So basically I am not really sure whether I want to write this piece, but I will try to write it anyway.
I don’t know whether I already mentioned Ben Laurie’s view against Bitcoin mining in one of his writings (Laurie is one of the founders of Apache Foundation). The main idea of the paper is a criticism over the inefficiency of Bitcoin mining, where the miners spend a huge amount of electricity. It is getting more insane since Bitcoin mining facilities all around the world nowadays consume energy as much as Slovakia and Morocco, putting them into the 61st position on the list. This huge energy consumption is solely used to “win new blocks” in mining activities as a form of consensus. The Bitcoin protocol says that whoever can solve the requirements set by the system, she can claim the reward: 12.5 XBT (more than AU$300,000 as per today’s value) per block won at the moment.

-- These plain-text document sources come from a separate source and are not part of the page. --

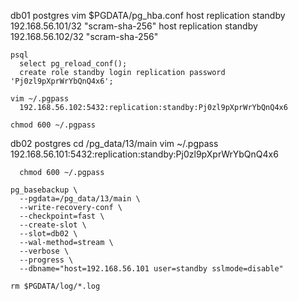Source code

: 
db01
  postgres
    vim $PGDATA/pg_hba.conf
      host    replication     standby         192.168.56.101/32       "scram-sha-256"
      host    replication     standby         192.168.56.102/32       "scram-sha-256"

    psql
      select pg_reload_conf();
      create role standby login replication password 'Pj0zl9pXprWrYbQnQ4x6';
    
    vim ~/.pgpass
      192.168.56.102:5432:replication:standby:Pj0zl9pXprWrYbQnQ4x6
    
    chmod 600 ~/.pgpass

db02
  postgres
    cd /pg_data/13/main
      vim ~/.pgpass
        192.168.56.101:5432:replication:standby:Pj0zl9pXprWrYbQnQ4x6
    
      chmod 600 ~/.pgpass
    
    pg_basebackup \
      --pgdata=/pg_data/13/main \
      --write-recovery-conf \
      --checkpoint=fast \
      --create-slot \
      --slot=db02 \
      --wal-method=stream \
      --verbose \
      --progress \
      --dbname="host=192.168.56.101 user=standby sslmode=disable"
    
    rm $PGDATA/log/*.log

Proof of work (PoW), the early consensus protocol implemented in Bitcoin, flawed in terms of its excessive electricity consumption. When this gigantic energy consumption is important to protect the information from tampering and reorganization, it is considered as an unnecessary consumption when in the poor areas of the world, people struggle for electricity in their daily life. Not mentioning that this consumption will have an impact on global warming.

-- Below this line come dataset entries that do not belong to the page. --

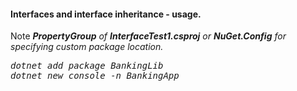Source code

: <h4>Interfaces and interface inheritance - usage.</h4>

Note <i><b>PropertyGroup</b> of <b>InterfaceTest1.csproj</b> or <b>NuGet.Config</b> for specifying custom package location.

<pre>
dotnet add package BankingLib
dotnet new console -n BankingApp
</pre>

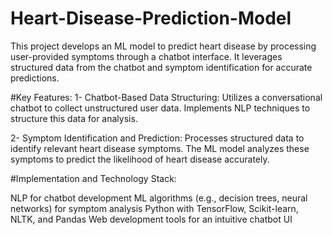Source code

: # Heart-Disease-Prediction-Model
This project develops an ML model to predict heart disease by processing user-provided symptoms through a chatbot interface. It leverages structured data from the chatbot and symptom identification for accurate predictions.

#Key Features:
1- Chatbot-Based Data Structuring:
Utilizes a conversational chatbot to collect unstructured user data. Implements NLP techniques to structure this data for analysis.

2- Symptom Identification and Prediction:
Processes structured data to identify relevant heart disease symptoms. The ML model analyzes these symptoms to predict the likelihood of heart disease accurately.

#Implementation and Technology Stack:

NLP for chatbot development
ML algorithms (e.g., decision trees, neural networks) for symptom analysis
Python with TensorFlow, Scikit-learn, NLTK, and Pandas
Web development tools for an intuitive chatbot UI
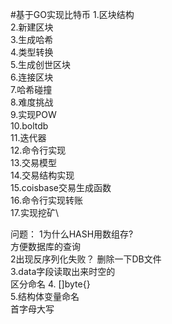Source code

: #基于GO实现比特币
1.区块结构\
2.新建区块\
3.生成哈希\
4.类型转换\
5.生成创世区块\
6.连接区块\
7.哈希碰撞\
8.难度挑战\
9.实现POW\
10.boltdb\
11.迭代器\
12.命令行实现\
13.交易模型\
14.交易结构实现\
15.coisbase交易生成函数\
16.命令行实现转账\
17.实现挖矿\

问题：
1为什么HASH用数组存?   
方便数据库的查询\
2出现反序列化失败？
删除一下DB文件\
3.data字段读取出来时空的\
区分命名
4. []byte{}\
5.结构体变量命名\
   首字母大写
 
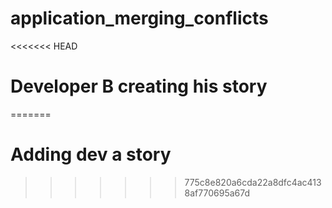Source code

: # application_merging_conflicts
<<<<<<< HEAD
# Developer B creating his story 
=======
# Adding dev a story
>>>>>>> 775c8e820a6cda22a8dfc4ac4138af770695a67d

With the inefficiency of PoW, people have started to switch to Proof of Stake (PoS), a consensus protocol originally proposed by Sunny King from Peercoin. In this consensus, instead of using computing power to reach the consensus over new information embedded in the existing chain, PoS determines the consensus by calculating the number of stakes put when creating new blocks. Similar to how the banks work, you will get an interest for every coin you stake. But then it may create a bigger problem where people do not use their coins. Instead, they stake it to get more coins. At the end of the day, nobody is using the coin as a payment system which jeopardizes the economy.
We need to realize that reaching consensus in an open system like cryptocurrency is not an easy task. There are several other consensus protocols being developed, such as proof of elapses time (using a special processor by Intel), proof of space (for coins selling online space), and many more proofs in which they may take time to determine whether they are worthy to replace the PoW and PoS.
Then, as new coins are offered to the public, some of these coins offer a degree of centralized consensus, combined with the spirit of decentralization, for instance, delegated proof of stake or master node protocol. Instead of allowing everyone to jump in the consensus mechanism, they put a high barrier (most of the time they require a significant ownership of their own token) for everyone to start mining. Isn’t it a kind of centralization? Somehow it fulfils Laurie’s prophecy stating that “decentralised currencies are probably impossible”. There is some degree of possibility there, but it might be hard to achieve.
We really need to understand the hardness of this decentralisation and really consider if centralisation is not that bad. Its efficiency might supersede the bad things following it, and it might explain why we have central authorities (some with degrees of more decentralisation scheme in them) all around the world. When we already have an effective central authority system, then why bother trying to create a decentralised one, I wonder? Would that be like trying to reinvent the wheel from scratch and realise that the round shape is the best wheel we can have?
At the end of the day, the coin owners do not really care about how the consensus is reached in the system, as long as the price increases in the daily basis!